Andrew Bailey has revealed that the Financial Conduct Authority has been excluded from Brexit discussions in Europe.
The head of the UK financial watchdog said it had been shut out from certain discussions at its counterpart on the continent, the European Securities and Markets Authority.
Mr Bailey said the UK regulator had been excluded from talks on topics such as the future relationship between the UK and EU and what Esma expects of UK firms looking to operate on the continent.
He told FTAdviser's sister paper the Financial Times: "There are times when they want to discuss Brexit without us being present and there are issues they want to discuss amongst themselves, so we have a bit of shuttling in and then shuttling out."
ESMA confirmed that the UK had been shut out of some talks, but made no further comment.
It is reported that the Bank of England’s Prudential Regulation Authority has had a similar experience with the European Banking Authority.
Mr Bailey took the helm at the UK regulator last year after Martin Wheatley was dismissed in 2015.
His biggest task at the regulator currently is to work with the government to duplicate existing EU rules onto the UK statute books – a project the organisation has had to take on 15 additional lawyers to achieve.
He said: ‘The European parliament takes a bigger scrutinising role… and that’s not what the Westminster parliament is particularly in the business of doing.
"It has come back a bit recently with things like ring-fencing and the Senior Managers’ Regime, but they’re the exception, not the rule, for Westminster."

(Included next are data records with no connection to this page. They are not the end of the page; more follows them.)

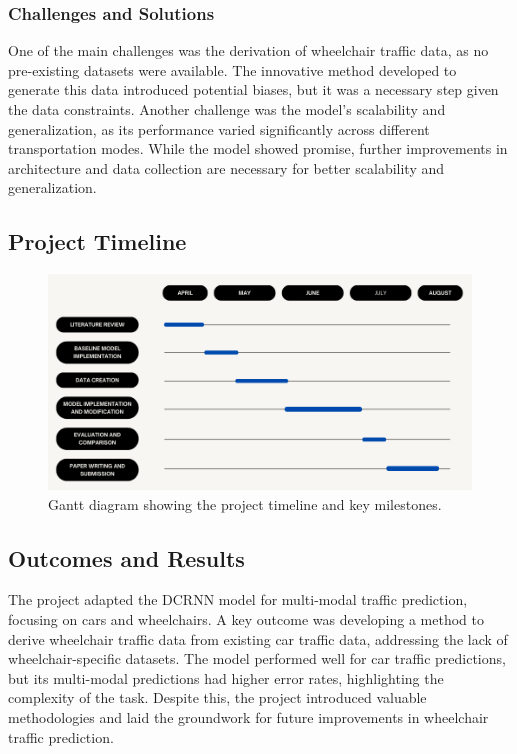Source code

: \subsubsection{Challenges and Solutions}\label{subsubsec:challenges-and-solutions}
One of the main challenges was the derivation of wheelchair traffic data, as no pre-existing datasets were available.
The innovative method developed to generate this data introduced potential biases, but it was a necessary step given the
data constraints.
Another challenge was the model's scalability and generalization, as its performance varied significantly across
different transportation modes.
While the model showed promise, further improvements in architecture and data collection are necessary for better
scalability and generalization.

\subsection{Project Timeline}\label{subsec:project-timeline}
\begin{figure}[htbp]
    \centering
    \includegraphics[width=1\textwidth]{images/gantt}
    \caption{
        Gantt diagram showing the project timeline and key milestones.
    }
    \label{fig:model}
\end{figure}

\subsection{Outcomes and Results}\label{subsec:outcomes-and-results}
The project adapted the DCRNN model for multi-modal traffic prediction, focusing on cars and wheelchairs.
A key outcome was developing a method to derive wheelchair traffic data from existing car traffic data, addressing the
lack of wheelchair-specific datasets.
The model performed well for car traffic predictions, but its multi-modal predictions had higher error rates,
highlighting the complexity of the task.
Despite this, the project introduced valuable methodologies and laid the groundwork for future improvements in
wheelchair traffic prediction.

Ring-fencing has been one of the major reforms to the finance industry since the financial crisis; it forces lenders to separate their retail and investment-banking operations by 2019.

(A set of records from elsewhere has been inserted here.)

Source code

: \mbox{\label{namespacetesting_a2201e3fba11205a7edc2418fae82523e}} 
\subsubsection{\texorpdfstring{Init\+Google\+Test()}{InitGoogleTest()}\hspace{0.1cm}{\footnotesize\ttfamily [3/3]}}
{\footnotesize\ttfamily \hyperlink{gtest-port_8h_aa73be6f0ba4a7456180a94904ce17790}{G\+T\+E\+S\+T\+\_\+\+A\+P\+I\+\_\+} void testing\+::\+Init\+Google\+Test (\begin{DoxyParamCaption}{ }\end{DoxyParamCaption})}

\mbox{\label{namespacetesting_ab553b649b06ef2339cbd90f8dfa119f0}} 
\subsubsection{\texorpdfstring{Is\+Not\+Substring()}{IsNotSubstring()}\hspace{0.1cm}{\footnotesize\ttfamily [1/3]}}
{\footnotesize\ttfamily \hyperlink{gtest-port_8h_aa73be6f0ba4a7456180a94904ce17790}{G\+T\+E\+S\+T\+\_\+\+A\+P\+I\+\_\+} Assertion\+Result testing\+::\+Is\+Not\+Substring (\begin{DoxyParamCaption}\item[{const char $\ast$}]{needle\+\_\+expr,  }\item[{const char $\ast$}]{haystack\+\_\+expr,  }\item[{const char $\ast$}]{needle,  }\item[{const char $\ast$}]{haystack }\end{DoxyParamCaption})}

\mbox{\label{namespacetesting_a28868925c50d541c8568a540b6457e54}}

The senior managers’ regime involves the implementation of tough new accountability rules.
Mr Bailey said of the misconduct scandals: ‘I’d like to think that era will be over…We’re still playing some of it through.’

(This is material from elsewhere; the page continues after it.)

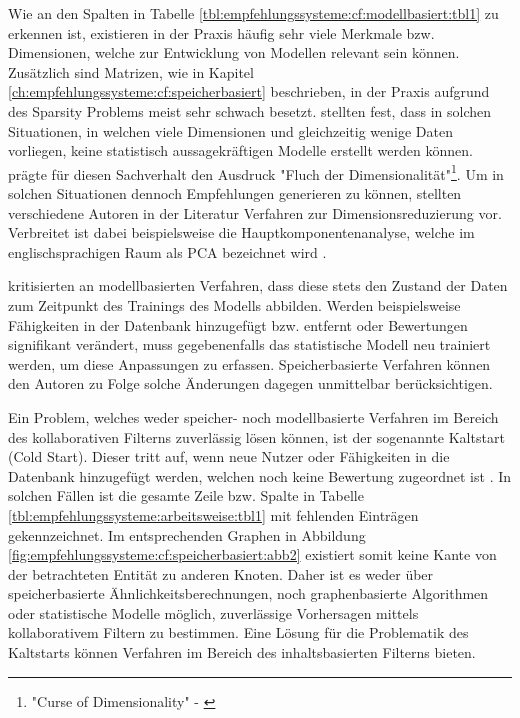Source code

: Wie an den Spalten in Tabelle \ref{tbl:empfehlungssysteme:cf:modellbasiert:tbl1} zu erkennen ist, existieren in der Praxis häufig sehr viele Merkmale bzw. Dimensionen, welche zur Entwicklung von Modellen relevant sein können. Zusätzlich sind Matrizen, wie in Kapitel \ref{ch:empfehlungssysteme:cf:speicherbasiert} beschrieben, in der Praxis aufgrund des Sparsity Problems meist sehr schwach besetzt. \textcite[S. 1]{boratto:2014} stellten fest, dass in solchen Situationen, in welchen viele Dimensionen und gleichzeitig wenige Daten vorliegen, keine statistisch aussagekräftigen Modelle erstellt werden können. \textcite[S. 94, Z. 7]{bellman:1961} prägte für diesen Sachverhalt den Ausdruck "Fluch der Dimensionalität"\footnote{"Curse of Dimensionality" - \textcite[S. 94, Z. 7]{bellman:1961}}. Um in solchen Situationen dennoch Empfehlungen generieren zu können, stellten verschiedene Autoren in der Literatur Verfahren zur Dimensionsreduzierung vor. Verbreitet ist dabei beispielsweise die Hauptkomponentenanalyse, welche im englischsprachigen Raum als \ac{PCA} bezeichnet wird \cite[S. 1ff.]{vaswani:2018}.

\textcite[S. 1f.]{pennock:2000} kritisierten an modellbasierten Verfahren, dass diese stets den Zustand der Daten zum Zeitpunkt des Trainings des Modells abbilden. Werden beispielsweise Fähigkeiten in der Datenbank hinzugefügt bzw. entfernt oder Bewertungen signifikant verändert, muss gegebenenfalls das statistische Modell neu trainiert werden, um diese Anpassungen zu erfassen. Speicherbasierte Verfahren können den Autoren zu Folge solche Änderungen dagegen unmittelbar berücksichtigen.

Ein Problem, welches weder speicher- noch modellbasierte Verfahren im Bereich des kollaborativen Filterns zuverlässig lösen können, ist der sogenannte Kaltstart (Cold Start). Dieser tritt auf, wenn neue Nutzer oder Fähigkeiten in die Datenbank hinzugefügt werden, welchen noch keine Bewertung zugeordnet ist \cite[S. 5]{huang:2004}. In solchen Fällen ist die gesamte Zeile bzw. Spalte in Tabelle \ref{tbl:empfehlungssysteme:arbeitsweise:tbl1} mit fehlenden Einträgen gekennzeichnet. Im entsprechenden Graphen in Abbildung \ref{fig:empfehlungssysteme:cf:speicherbasiert:abb2} existiert somit keine Kante von der betrachteten Entität zu anderen Knoten. Daher ist es weder über speicherbasierte Ähnlichkeitsberechnungen, noch graphenbasierte Algorithmen oder statistische Modelle möglich, zuverlässige Vorhersagen mittels kollaborativem Filtern zu bestimmen. Eine Lösung für die Problematik des Kaltstarts können Verfahren im Bereich des inhaltsbasierten Filterns bieten. %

On top of all that, the watchdog is dealing with ongoing issues such as an investigation into the former HBOS bosses and the 2019 payment protection insurance mis-selling claims deadline. Mr Bailey is also overseeing the move of the 3,350-strong organisation from Canary Wharf to Stratford – a move which is understood to be deeply unpopular among staff at the watchdog.
He said: ‘Yes the view will be different. But we supervise 56,000 firms and only some of the larger ones are down the road.’